Vanilla Bean Swiss Meringue Buttercream

My pet peeve with most frosting is that it's sickeningly sweet and/or you can feel the sugar grit in your teeth. So I was ecstatic to find this buttercream recipe from Baker's Royale.

If butter makes you nervous, this is not the recipe for you. There's a reason it's called buttercream, right? Needless to say, I could honestly eat this by the spoonful. And I have. More than once.

This is a cooked buttercream recipe that requires a candy thermometer, but apparently you can get by without it. That being said, don't let the process scare you either. This is actually more forgiving than it appears. I've only made it twice and it's been delicious both times!

Vanilla Bean Swiss Meringue Buttercream
Adapted only slightly from this recipe
Makes about 3 1/2 cups

5 large egg whites (save yolks for homemade ice cream*- poor you...yes, I have an ice cream maker. We'll get there. I promise)
1 1/2 cups sugar
4 sticks unsalted butter
1/4 teaspoon salt
2 teaspoons vanilla extract
1 vanilla bean

*If you won't be using the egg yolks in the next few days, you can freeze them in a airtight container. Stir in 1 1/2 teaspoons of sugar to prevent them from becoming gelatinous before placing in the freezer. Otherwise, place in the refrigerator.
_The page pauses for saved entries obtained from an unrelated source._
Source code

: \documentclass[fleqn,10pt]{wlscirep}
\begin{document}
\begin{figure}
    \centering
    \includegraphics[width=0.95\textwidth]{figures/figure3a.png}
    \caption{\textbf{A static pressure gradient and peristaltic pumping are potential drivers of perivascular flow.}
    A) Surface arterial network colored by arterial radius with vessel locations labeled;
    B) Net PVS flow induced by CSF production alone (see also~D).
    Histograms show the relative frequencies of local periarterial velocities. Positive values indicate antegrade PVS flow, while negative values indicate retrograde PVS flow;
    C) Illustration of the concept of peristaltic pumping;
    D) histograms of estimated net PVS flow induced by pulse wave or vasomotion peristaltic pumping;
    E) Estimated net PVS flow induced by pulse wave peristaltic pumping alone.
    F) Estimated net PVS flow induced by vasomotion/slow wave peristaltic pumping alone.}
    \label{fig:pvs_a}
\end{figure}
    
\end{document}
Cut butter into approximately tablespoon sized pieces and put on a plate to come to room temperature.

Using a small knife, cut your vanilla bean in half lengthwise and scrape out the small black seeds from the inside and set aside.

Put egg whites and sugar in stand mixer bowl. Add about 2 inches of water to a small saucepan (mixer bowl should fit in it, but not be touching the water) and heat over high heat. Place the stand mixer bowl over the boiling water and clip your candy thermometer to the side so you can read the temperature of the mixture as you go.

Whisk continuously. To make sure all the sugar gets dissolved, run a rubber spatula down the sides of the bowl to push the sugar down that's clinging to the sides of the bowl if necessary. My first batch had some granules in the finished product, but not after I did my little spatula trick the second time around. 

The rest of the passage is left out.